Your response must consist of the listing below, repeated exactly.

***** Extracted entries *****

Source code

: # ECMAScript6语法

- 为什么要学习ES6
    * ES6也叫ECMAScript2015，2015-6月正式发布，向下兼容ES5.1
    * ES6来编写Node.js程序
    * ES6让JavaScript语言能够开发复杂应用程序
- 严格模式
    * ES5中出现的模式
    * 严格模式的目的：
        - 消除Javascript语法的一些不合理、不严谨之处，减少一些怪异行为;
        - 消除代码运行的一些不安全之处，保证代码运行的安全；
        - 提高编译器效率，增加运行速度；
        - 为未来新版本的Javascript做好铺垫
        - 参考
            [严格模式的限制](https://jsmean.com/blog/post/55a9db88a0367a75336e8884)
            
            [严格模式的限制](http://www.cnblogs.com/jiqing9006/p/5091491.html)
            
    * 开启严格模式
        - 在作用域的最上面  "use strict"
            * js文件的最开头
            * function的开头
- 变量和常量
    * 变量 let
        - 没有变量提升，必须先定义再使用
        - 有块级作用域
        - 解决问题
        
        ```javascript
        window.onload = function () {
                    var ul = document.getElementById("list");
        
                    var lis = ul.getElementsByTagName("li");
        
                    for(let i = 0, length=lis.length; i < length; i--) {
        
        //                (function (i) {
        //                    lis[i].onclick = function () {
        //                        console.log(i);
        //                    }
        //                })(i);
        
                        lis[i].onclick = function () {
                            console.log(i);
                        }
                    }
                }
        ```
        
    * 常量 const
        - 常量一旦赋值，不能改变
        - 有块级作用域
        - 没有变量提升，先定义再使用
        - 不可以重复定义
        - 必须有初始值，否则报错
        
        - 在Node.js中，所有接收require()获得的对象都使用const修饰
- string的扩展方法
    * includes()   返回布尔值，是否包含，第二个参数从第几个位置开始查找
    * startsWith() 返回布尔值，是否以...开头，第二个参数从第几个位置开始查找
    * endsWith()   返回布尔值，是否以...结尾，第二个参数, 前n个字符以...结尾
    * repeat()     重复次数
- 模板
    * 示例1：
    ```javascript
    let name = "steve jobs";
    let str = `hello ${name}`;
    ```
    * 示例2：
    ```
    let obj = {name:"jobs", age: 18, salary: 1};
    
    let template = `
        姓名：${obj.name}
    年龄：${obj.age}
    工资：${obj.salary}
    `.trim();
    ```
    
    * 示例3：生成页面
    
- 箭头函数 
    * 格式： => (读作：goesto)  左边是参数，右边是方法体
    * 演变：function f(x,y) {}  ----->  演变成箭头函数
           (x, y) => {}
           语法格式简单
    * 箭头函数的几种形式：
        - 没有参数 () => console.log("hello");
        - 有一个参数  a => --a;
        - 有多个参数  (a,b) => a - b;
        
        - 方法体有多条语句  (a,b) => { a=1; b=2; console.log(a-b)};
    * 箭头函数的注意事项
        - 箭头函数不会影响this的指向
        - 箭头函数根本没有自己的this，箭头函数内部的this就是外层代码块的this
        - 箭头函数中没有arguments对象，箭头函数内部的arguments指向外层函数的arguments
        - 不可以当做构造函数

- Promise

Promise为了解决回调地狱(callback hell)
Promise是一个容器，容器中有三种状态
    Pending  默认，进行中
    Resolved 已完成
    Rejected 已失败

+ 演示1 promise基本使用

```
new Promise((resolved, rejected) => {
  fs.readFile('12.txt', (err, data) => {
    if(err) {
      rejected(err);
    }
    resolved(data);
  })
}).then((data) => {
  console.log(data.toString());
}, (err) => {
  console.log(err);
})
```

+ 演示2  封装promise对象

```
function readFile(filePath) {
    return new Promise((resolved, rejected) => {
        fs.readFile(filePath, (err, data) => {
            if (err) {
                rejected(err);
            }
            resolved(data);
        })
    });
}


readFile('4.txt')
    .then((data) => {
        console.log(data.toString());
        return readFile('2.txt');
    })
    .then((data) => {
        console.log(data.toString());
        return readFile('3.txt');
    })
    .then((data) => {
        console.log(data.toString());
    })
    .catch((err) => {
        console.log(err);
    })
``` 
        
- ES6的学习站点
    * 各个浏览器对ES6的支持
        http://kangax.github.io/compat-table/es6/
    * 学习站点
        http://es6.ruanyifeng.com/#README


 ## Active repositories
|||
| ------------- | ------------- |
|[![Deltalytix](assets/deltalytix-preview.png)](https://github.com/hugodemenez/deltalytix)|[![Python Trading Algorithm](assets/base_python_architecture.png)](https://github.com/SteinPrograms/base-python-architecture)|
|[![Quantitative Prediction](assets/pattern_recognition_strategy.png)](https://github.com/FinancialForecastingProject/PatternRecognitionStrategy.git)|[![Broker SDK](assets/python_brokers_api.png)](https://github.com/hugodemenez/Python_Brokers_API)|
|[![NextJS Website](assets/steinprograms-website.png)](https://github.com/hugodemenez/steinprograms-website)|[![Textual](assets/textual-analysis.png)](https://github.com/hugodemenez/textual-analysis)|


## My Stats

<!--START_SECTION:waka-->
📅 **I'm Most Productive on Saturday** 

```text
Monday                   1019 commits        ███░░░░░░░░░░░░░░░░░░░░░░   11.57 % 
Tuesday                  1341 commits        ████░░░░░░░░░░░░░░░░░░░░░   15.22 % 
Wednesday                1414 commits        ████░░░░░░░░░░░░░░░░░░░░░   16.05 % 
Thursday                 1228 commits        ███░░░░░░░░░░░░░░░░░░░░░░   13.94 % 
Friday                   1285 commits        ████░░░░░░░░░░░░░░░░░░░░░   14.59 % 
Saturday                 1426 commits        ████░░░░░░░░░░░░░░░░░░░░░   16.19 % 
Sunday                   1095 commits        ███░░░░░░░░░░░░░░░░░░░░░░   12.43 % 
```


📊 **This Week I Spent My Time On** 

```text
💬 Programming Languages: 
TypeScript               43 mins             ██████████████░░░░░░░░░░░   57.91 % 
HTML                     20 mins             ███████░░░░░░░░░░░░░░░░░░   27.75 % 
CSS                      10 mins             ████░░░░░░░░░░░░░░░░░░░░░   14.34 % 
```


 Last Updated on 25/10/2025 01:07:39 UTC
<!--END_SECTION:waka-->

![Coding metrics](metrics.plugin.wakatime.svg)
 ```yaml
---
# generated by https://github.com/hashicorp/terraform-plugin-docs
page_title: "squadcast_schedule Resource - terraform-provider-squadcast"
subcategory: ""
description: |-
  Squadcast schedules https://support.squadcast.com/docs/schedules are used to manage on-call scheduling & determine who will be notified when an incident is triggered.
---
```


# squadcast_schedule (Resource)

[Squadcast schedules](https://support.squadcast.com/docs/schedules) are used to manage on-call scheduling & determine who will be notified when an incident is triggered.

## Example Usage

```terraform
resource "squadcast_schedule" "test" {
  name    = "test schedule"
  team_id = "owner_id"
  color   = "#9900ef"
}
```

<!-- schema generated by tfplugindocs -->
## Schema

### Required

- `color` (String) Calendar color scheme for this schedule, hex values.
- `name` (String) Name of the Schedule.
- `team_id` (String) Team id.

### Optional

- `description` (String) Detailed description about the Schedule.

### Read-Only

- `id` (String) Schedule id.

*****

*Result for this exercise*:
Source code

: # ECMAScript6语法

- 为什么要学习ES6
    * ES6也叫ECMAScript2015，2015-6月正式发布，向下兼容ES5.1
    * ES6来编写Node.js程序
    * ES6让JavaScript语言能够开发复杂应用程序
- 严格模式
    * ES5中出现的模式
    * 严格模式的目的：
        - 消除Javascript语法的一些不合理、不严谨之处，减少一些怪异行为;
        - 消除代码运行的一些不安全之处，保证代码运行的安全；
        - 提高编译器效率，增加运行速度；
        - 为未来新版本的Javascript做好铺垫
        - 参考
            [严格模式的限制](https://jsmean.com/blog/post/55a9db88a0367a75336e8884)
            
            [严格模式的限制](http://www.cnblogs.com/jiqing9006/p/5091491.html)
            
    * 开启严格模式
        - 在作用域的最上面  "use strict"
            * js文件的最开头
            * function的开头
- 变量和常量
    * 变量 let
        - 没有变量提升，必须先定义再使用
        - 有块级作用域
        - 解决问题
        
        ```javascript
        window.onload = function () {
                    var ul = document.getElementById("list");
        
                    var lis = ul.getElementsByTagName("li");
        
                    for(let i = 0, length=lis.length; i < length; i--) {
        
        //                (function (i) {
        //                    lis[i].onclick = function () {
        //                        console.log(i);
        //                    }
        //                })(i);
        
                        lis[i].onclick = function () {
                            console.log(i);
                        }
                    }
                }
        ```
        
    * 常量 const
        - 常量一旦赋值，不能改变
        - 有块级作用域
        - 没有变量提升，先定义再使用
        - 不可以重复定义
        - 必须有初始值，否则报错
        
        - 在Node.js中，所有接收require()获得的对象都使用const修饰
- string的扩展方法
    * includes()   返回布尔值，是否包含，第二个参数从第几个位置开始查找
    * startsWith() 返回布尔值，是否以...开头，第二个参数从第几个位置开始查找
    * endsWith()   返回布尔值，是否以...结尾，第二个参数, 前n个字符以...结尾
    * repeat()     重复次数
- 模板
    * 示例1：
    ```javascript
    let name = "steve jobs";
    let str = `hello ${name}`;
    ```
    * 示例2：
    ```
    let obj = {name:"jobs", age: 18, salary: 1};
    
    let template = `
        姓名：${obj.name}
    年龄：${obj.age}
    工资：${obj.salary}
    `.trim();
    ```
    
    * 示例3：生成页面
    
- 箭头函数 
    * 格式： => (读作：goesto)  左边是参数，右边是方法体
    * 演变：function f(x,y) {}  ----->  演变成箭头函数
           (x, y) => {}
           语法格式简单
    * 箭头函数的几种形式：
        - 没有参数 () => console.log("hello");
        - 有一个参数  a => --a;
        - 有多个参数  (a,b) => a - b;
        
        - 方法体有多条语句  (a,b) => { a=1; b=2; console.log(a-b)};
    * 箭头函数的注意事项
        - 箭头函数不会影响this的指向
        - 箭头函数根本没有自己的this，箭头函数内部的this就是外层代码块的this
        - 箭头函数中没有arguments对象，箭头函数内部的arguments指向外层函数的arguments
        - 不可以当做构造函数

- Promise

Promise为了解决回调地狱(callback hell)
Promise是一个容器，容器中有三种状态
    Pending  默认，进行中
    Resolved 已完成
    Rejected 已失败

+ 演示1 promise基本使用

```
new Promise((resolved, rejected) => {
  fs.readFile('12.txt', (err, data) => {
    if(err) {
      rejected(err);
    }
    resolved(data);
  })
}).then((data) => {
  console.log(data.toString());
}, (err) => {
  console.log(err);
})
```

+ 演示2  封装promise对象

```
function readFile(filePath) {
    return new Promise((resolved, rejected) => {
        fs.readFile(filePath, (err, data) => {
            if (err) {
                rejected(err);
            }
            resolved(data);
        })
    });
}


readFile('4.txt')
    .then((data) => {
        console.log(data.toString());
        return readFile('2.txt');
    })
    .then((data) => {
        console.log(data.toString());
        return readFile('3.txt');
    })
    .then((data) => {
        console.log(data.toString());
    })
    .catch((err) => {
        console.log(err);
    })
``` 
        
- ES6的学习站点
    * 各个浏览器对ES6的支持
        http://kangax.github.io/compat-table/es6/
    * 学习站点
        http://es6.ruanyifeng.com/#README


 ## Active repositories
|||
| ------------- | ------------- |
|[![Deltalytix](assets/deltalytix-preview.png)](https://github.com/hugodemenez/deltalytix)|[![Python Trading Algorithm](assets/base_python_architecture.png)](https://github.com/SteinPrograms/base-python-architecture)|
|[![Quantitative Prediction](assets/pattern_recognition_strategy.png)](https://github.com/FinancialForecastingProject/PatternRecognitionStrategy.git)|[![Broker SDK](assets/python_brokers_api.png)](https://github.com/hugodemenez/Python_Brokers_API)|
|[![NextJS Website](assets/steinprograms-website.png)](https://github.com/hugodemenez/steinprograms-website)|[![Textual](assets/textual-analysis.png)](https://github.com/hugodemenez/textual-analysis)|


## My Stats

<!--START_SECTION:waka-->
📅 **I'm Most Productive on Saturday** 

```text
Monday                   1019 commits        ███░░░░░░░░░░░░░░░░░░░░░░   11.57 % 
Tuesday                  1341 commits        ████░░░░░░░░░░░░░░░░░░░░░   15.22 % 
Wednesday                1414 commits        ████░░░░░░░░░░░░░░░░░░░░░   16.05 % 
Thursday                 1228 commits        ███░░░░░░░░░░░░░░░░░░░░░░   13.94 % 
Friday                   1285 commits        ████░░░░░░░░░░░░░░░░░░░░░   14.59 % 
Saturday                 1426 commits        ████░░░░░░░░░░░░░░░░░░░░░   16.19 % 
Sunday                   1095 commits        ███░░░░░░░░░░░░░░░░░░░░░░   12.43 % 
```


📊 **This Week I Spent My Time On** 

```text
💬 Programming Languages: 
TypeScript               43 mins             ██████████████░░░░░░░░░░░   57.91 % 
HTML                     20 mins             ███████░░░░░░░░░░░░░░░░░░   27.75 % 
CSS                      10 mins             ████░░░░░░░░░░░░░░░░░░░░░   14.34 % 
```


 Last Updated on 25/10/2025 01:07:39 UTC
<!--END_SECTION:waka-->

![Coding metrics](metrics.plugin.wakatime.svg)
 ```yaml
---
# generated by https://github.com/hashicorp/terraform-plugin-docs
page_title: "squadcast_schedule Resource - terraform-provider-squadcast"
subcategory: ""
description: |-
  Squadcast schedules https://support.squadcast.com/docs/schedules are used to manage on-call scheduling & determine who will be notified when an incident is triggered.
---
```


# squadcast_schedule (Resource)

[Squadcast schedules](https://support.squadcast.com/docs/schedules) are used to manage on-call scheduling & determine who will be notified when an incident is triggered.

## Example Usage

```terraform
resource "squadcast_schedule" "test" {
  name    = "test schedule"
  team_id = "owner_id"
  color   = "#9900ef"
}
```

<!-- schema generated by tfplugindocs -->
## Schema

### Required

- `color` (String) Calendar color scheme for this schedule, hex values.
- `name` (String) Name of the Schedule.
- `team_id` (String) Team id.

### Optional

- `description` (String) Detailed description about the Schedule.

### Read-Only

- `id` (String) Schedule id.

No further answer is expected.